Does anyone have any clue how I can resolve this?

Answer 1

With collections.defaultdict object:

import collections

a = [['A','R.1',1],['B','R.2',1],['B','R.2',2],['C','R.2',3],
     ['C','C.1',4],['C','C.1',5],['A','C.1',8],['B','C.1',9],
     ['B','C.1',1],['A','R.3',2],['C','R.1',3],['A','R.2',4],
     ['C','R.1',5],['A','R.1',1],['C','R.2',5],['A','R.1',8]]

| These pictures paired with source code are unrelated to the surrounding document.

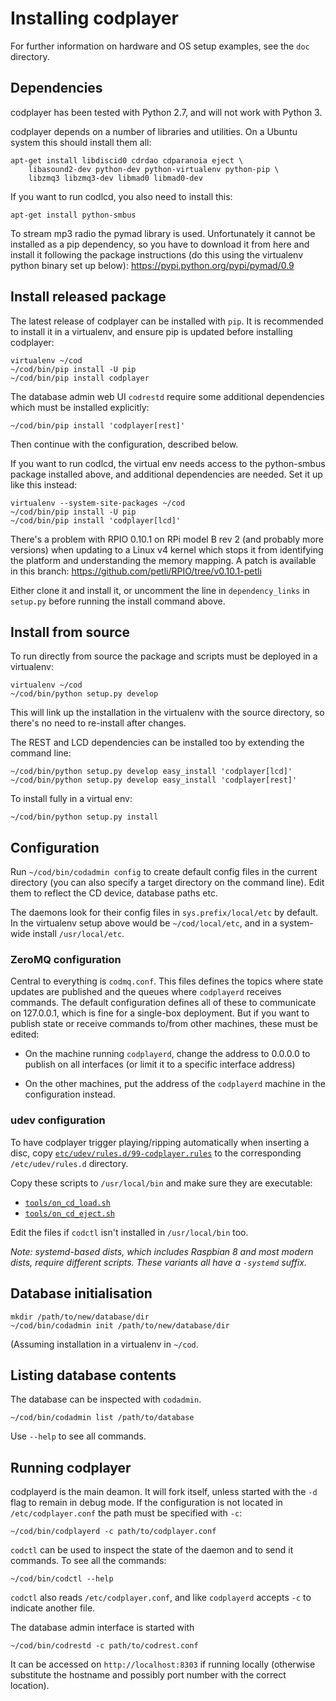 Installing codplayer
====================

For further information on hardware and OS setup examples, see
the `doc` directory.

Dependencies
------------

codplayer has been tested with Python 2.7, and will not work with
Python 3. 

codplayer depends on a number of libraries and utilities.  On a Ubuntu
system this should install them all:

    apt-get install libdiscid0 cdrdao cdparanoia eject \
        libasound2-dev python-dev python-virtualenv python-pip \
        libzmq3 libzmq3-dev libmad0 libmad0-dev

If you want to run codlcd, you also need to install this:

    apt-get install python-smbus

To stream mp3 radio the pymad library is used.  Unfortunately it
cannot be installed as a pip dependency, so you have to download it
from here and install it following the package instructions (do this
using the virtualenv python binary set up below):
https://pypi.python.org/pypi/pymad/0.9

Install released package
------------------------

The latest release of codplayer can be installed with `pip`.  It is
recommended to install it in a virtualenv, and ensure pip is updated
before installing codplayer:

    virtualenv ~/cod
    ~/cod/bin/pip install -U pip
    ~/cod/bin/pip install codplayer

The database admin web UI `codrestd` require some additional
dependencies which must be installed explicitly:

    ~/cod/bin/pip install 'codplayer[rest]'

Then continue with the configuration, described below.

If you want to run codlcd, the virtual env needs access to the
python-smbus package installed above, and additional dependencies are
needed.  Set it up like this instead:

    virtualenv --system-site-packages ~/cod
    ~/cod/bin/pip install -U pip
    ~/cod/bin/pip install 'codplayer[lcd]'

There's a problem with RPIO 0.10.1 on RPi model B rev 2 (and probably
more versions) when updating to a Linux v4 kernel which stops it from
identifying the platform and understanding the memory mapping.  A
patch is available in this branch:
https://github.com/petli/RPIO/tree/v0.10.1-petli

Either clone it and install it, or uncomment the line in
`dependency_links` in `setup.py` before running the install command
above.


Install from source
-------------------

To run directly from source the package and scripts must be deployed
in a virtualenv:

    virtualenv ~/cod
    ~/cod/bin/python setup.py develop

This will link up the installation in the virtualenv with the source
directory, so there's no need to re-install after changes.

The REST and LCD dependencies can be installed too by extending the command
line:

    ~/cod/bin/python setup.py develop easy_install 'codplayer[lcd]'
    ~/cod/bin/python setup.py develop easy_install 'codplayer[rest]'

To install fully in a virtual env:

    ~/cod/bin/python setup.py install


Configuration
-------------

Run `~/cod/bin/codadmin config` to create default config files in the
current directory (you can also specify a target directory on the
command line).  Edit them to reflect the CD device, database paths
etc.

The daemons look for their config files in `sys.prefix/local/etc` by
default.  In the virtualenv setup above would be `~/cod/local/etc`,
and in a system-wide install `/usr/local/etc`.


### ZeroMQ configuration

Central to everything is `codmq.conf`.  This files defines the topics
where state updates are published and the queues where `codplayerd`
receives commands.  The default configuration defines all of these to
communicate on 127.0.0.1, which is fine for a single-box deployment.
But if you want to publish state or receive commands to/from other
machines, these must be edited:

* On the machine running `codplayerd`, change the address to 0.0.0.0 to
  publish on all interfaces (or limit it to a specific interface
  address)

* On the other machines, put the address of the `codplayerd` machine
  in the configuration instead.


### udev configuration

To have codplayer trigger playing/ripping automatically when inserting
a disc, copy
[`etc/udev/rules.d/99-codplayer.rules`](https://github.com/petli/codplayer/blob/master/etc/udev/rules.d/99-codplayer.rules)
to the corresponding `/etc/udev/rules.d` directory.

Copy these scripts to `/usr/local/bin` and make sure they are executable:
* [`tools/on_cd_load.sh`](https://github.com/petli/codplayer/blob/master/tools/on_cd_load.sh)
* [`tools/on_cd_eject.sh`](https://github.com/petli/codplayer/blob/master/tools/on_cd_eject.sh)

Edit the files if `codctl` isn't installed in `/usr/local/bin` too.

*Note: systemd-based dists, which includes Raspbian 8 and most modern
dists, require different scripts.  These variants all have a
`-systemd` suffix.*


Database initialisation
-----------------------

    mkdir /path/to/new/database/dir
    ~/cod/bin/codadmin init /path/to/new/database/dir

(Assuming installation in a virtualenv in `~/cod`.


Listing database contents
-------------------------

The database can be inspected with `codadmin`.

    ~/cod/bin/codadmin list /path/to/database

Use `--help` to see all commands.


Running codplayer
-----------------

codplayerd is the main deamon.  It will fork itself, unless started
with the `-d` flag to remain in debug mode.  If the configuration is
not located in `/etc/codplayer.conf` the path must be specified with
`-c`:

    ~/cod/bin/codplayerd -c path/to/codplayer.conf

`codctl` can be used to inspect the state of the daemon and to send it
commands.  To see all the commands:

    ~/cod/bin/codctl --help

`codctl` also reads `/etc/codplayer.conf`, and like `codplayerd`
accepts `-c` to indicate another file.


The database admin interface is started with

    ~/cod/bin/codrestd -c path/to/codrest.conf

It can be accessed on `http://localhost:8303` if running locally
(otherwise substitute the hostname and possibly port number with the
correct location).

d = collections.defaultdict(int)
for l in a:
    d[(l[0],l[1])] += 1

result = [list(k)+[v] for k,v in sorted(d.items())]
print(result)

The output:

[['A', 'C.1', 1], ['A', 'R.1', 3], ['A', 'R.2', 1], ['A', 'R.3', 1], ['B', 'C.1', 2], ['B', 'R.2', 2], ['C', 'C.1', 2], ['C', 'R.1', 2], ['C', 'R.2', 2]]

---

Just for "pretty" print:

import pprint
...
pprint.pprint(result)

The output:

[['A', 'C.1', 1],
 ['A', 'R.1', 3],
 ['A', 'R.2', 1],
 ['A', 'R.3', 1],
 ['B', 'C.1', 2],
 ['B', 'R.2', 2],
 ['C', 'C.1', 2],
 ['C', 'R.1', 2],
 ['C', 'R.2', 2]]

Answer 2

Similar to @RomanPerekhrest, I used a Counter :

from collections import Counter

a = [['A','R.1',1],['B','R.2',1],['B','R.2',2],['C','R.2',3],
     ['C','C.1',4],['C','C.1',5],['A','C.1',8],['B','C.1',9],
     ['B','C.1',1],['A','R.3',2],['C','R.1',3],['A','R.2',4],
     ['C','R.1',5],['A','R.1',1],['C','R.2',5],['A','R.1',8]]

def transform(table):
    c = Counter(map(lambda c: tuple(c[:-1]), table))
    return sorted(map(lambda p: list(p[0]) + [p[1]], c.items()))

print(transform(a))